Due to health concerns, Washington state prohibits pet waste in curbside compost and drop-off collection systems.

Why is this an important issue?

Pet waste (cats and dogs) contains pathogens that may cause infectious diseases (e.g. roundworms, E.coli, toxoplasmosis).¹ In order to kill these pathogens, one must maintain a compost temperature of 165 F for several days.²

It is still important to dispose of pet waste in the garbage. When left alone, dog waste can pollute ground and surface water. Thus, it is important to pick up after your pet and dispose of its waste in the garbage.

The same is true for cat litter: it does not belong in the compost. Commercial cat litter (particularly scented brands) contain chemicals that don’t break down when you compost cat waste.³

Biodegradable and Compostable bags

Companies advertise pet waste bags as biodegradable and compostable. Unfortunately, pet waste still does not belong in the compost. Above all, pet waste in compost continues to be a health risk regardless of the bag material.

Personal Actions

Continue to clean up pet waste and properly dispose of it in the garbage.

Policy Options

Different cities in Washington have different laws about pet waste disposal.
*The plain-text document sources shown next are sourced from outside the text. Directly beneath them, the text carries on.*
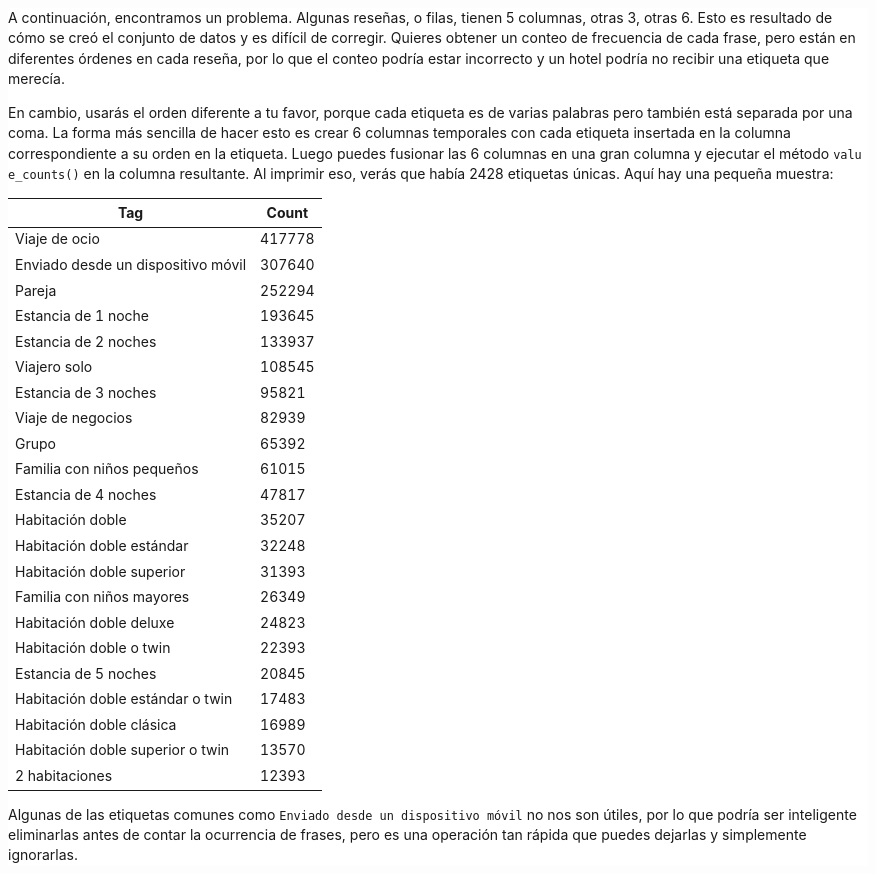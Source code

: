 A continuación, encontramos un problema. Algunas reseñas, o filas, tienen 5 columnas, otras 3, otras 6. Esto es resultado de cómo se creó el conjunto de datos y es difícil de corregir. Quieres obtener un conteo de frecuencia de cada frase, pero están en diferentes órdenes en cada reseña, por lo que el conteo podría estar incorrecto y un hotel podría no recibir una etiqueta que merecía.

En cambio, usarás el orden diferente a tu favor, porque cada etiqueta es de varias palabras pero también está separada por una coma. La forma más sencilla de hacer esto es crear 6 columnas temporales con cada etiqueta insertada en la columna correspondiente a su orden en la etiqueta. Luego puedes fusionar las 6 columnas en una gran columna y ejecutar el método `value_counts()` en la columna resultante. Al imprimir eso, verás que había 2428 etiquetas únicas. Aquí hay una pequeña muestra:

| Tag                            | Count  |
| ------------------------------ | ------ |
| Viaje de ocio                  | 417778 |
| Enviado desde un dispositivo móvil | 307640 |
| Pareja                         | 252294 |
| Estancia de 1 noche            | 193645 |
| Estancia de 2 noches           | 133937 |
| Viajero solo                   | 108545 |
| Estancia de 3 noches           | 95821  |
| Viaje de negocios              | 82939  |
| Grupo                          | 65392  |
| Familia con niños pequeños     | 61015  |
| Estancia de 4 noches           | 47817  |
| Habitación doble               | 35207  |
| Habitación doble estándar      | 32248  |
| Habitación doble superior      | 31393  |
| Familia con niños mayores      | 26349  |
| Habitación doble deluxe        | 24823  |
| Habitación doble o twin        | 22393  |
| Estancia de 5 noches           | 20845  |
| Habitación doble estándar o twin | 17483  |
| Habitación doble clásica       | 16989  |
| Habitación doble superior o twin | 13570 |
| 2 habitaciones                 | 12393  |

Algunas de las etiquetas comunes como `Enviado desde un dispositivo móvil` no nos son útiles, por lo que podría ser inteligente eliminarlas antes de contar la ocurrencia de frases, pero es una operación tan rápida que puedes dejarlas y simplemente ignorarlas.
Thus, it’s important to check with your city’s laws to make sure you’re getting rid of your pet’s waste correctly.

Successful pet poop composting projects

Woodland Park Zoo Doo

Woodland Park Zoo’s Zoo Doo is the most exotic compost available in the Pacific Northwest. Zoo Doo is a fully composted blend of select animal manures mixed with bedding materials such as straw and wood chips from around the grounds of the zoo.

All the non-primate herbivore (plant-eating) animals are happy to doo their part. These animals include rhinos, giraffe, hippos, mountain goats, zebras, and many more! Woodland Park Zoo composts approximately 625 tons of animal waste each year saving around $90,000 per year in disposal costs.

The process begins when fresh manure and bedding materials are collected from animal enclosures. Next, the materials are taken to the Zoo Doo yard for composting. The active composting phase lasts 30 days and the piles maintain temperatures between 135°F and 160°F, which allows for the optimal decomposition of organic materials as well as destroying weed seeds and potential pathogens.

Active composting is followed by secondary composting, or curing, which is the decomposition process slowing down as the microbes finish breaking down the materials. During this phase, temperatures in the pile decrease, and the compost matures into dark and crumby humus. After this 30 or more day process, the material looks and smells like rich organic soil or mulch, bearing little resemblance to its original components and is ready for use in home gardens!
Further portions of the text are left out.